# YOUR INSTRUCTIONS
With nothing omitted, transcribe the entries exactly as written.

# PROVIDED DATA
· · · · · · ·

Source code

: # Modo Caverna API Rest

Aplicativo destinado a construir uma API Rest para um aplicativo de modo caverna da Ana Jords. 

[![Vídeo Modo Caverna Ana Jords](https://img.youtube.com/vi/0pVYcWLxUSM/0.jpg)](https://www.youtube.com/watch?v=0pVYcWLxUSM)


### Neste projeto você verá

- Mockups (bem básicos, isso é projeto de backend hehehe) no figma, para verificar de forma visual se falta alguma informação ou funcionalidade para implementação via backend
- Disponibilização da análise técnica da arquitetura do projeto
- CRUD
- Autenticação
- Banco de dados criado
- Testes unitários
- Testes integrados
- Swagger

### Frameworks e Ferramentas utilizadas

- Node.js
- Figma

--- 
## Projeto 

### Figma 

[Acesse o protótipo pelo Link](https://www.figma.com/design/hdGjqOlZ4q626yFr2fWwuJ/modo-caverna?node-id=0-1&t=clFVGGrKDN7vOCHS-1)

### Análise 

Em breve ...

· · · · · · ·

# RESPONSE AREA
Source code

: # Modo Caverna API Rest

Aplicativo destinado a construir uma API Rest para um aplicativo de modo caverna da Ana Jords. 

[![Vídeo Modo Caverna Ana Jords](https://img.youtube.com/vi/0pVYcWLxUSM/0.jpg)](https://www.youtube.com/watch?v=0pVYcWLxUSM)


### Neste projeto você verá

- Mockups (bem básicos, isso é projeto de backend hehehe) no figma, para verificar de forma visual se falta alguma informação ou funcionalidade para implementação via backend
- Disponibilização da análise técnica da arquitetura do projeto
- CRUD
- Autenticação
- Banco de dados criado
- Testes unitários
- Testes integrados
- Swagger

### Frameworks e Ferramentas utilizadas

- Node.js
- Figma

--- 
## Projeto 

### Figma 

[Acesse o protótipo pelo Link](https://www.figma.com/design/hdGjqOlZ4q626yFr2fWwuJ/modo-caverna?node-id=0-1&t=clFVGGrKDN7vOCHS-1)

### Análise 

Em breve ...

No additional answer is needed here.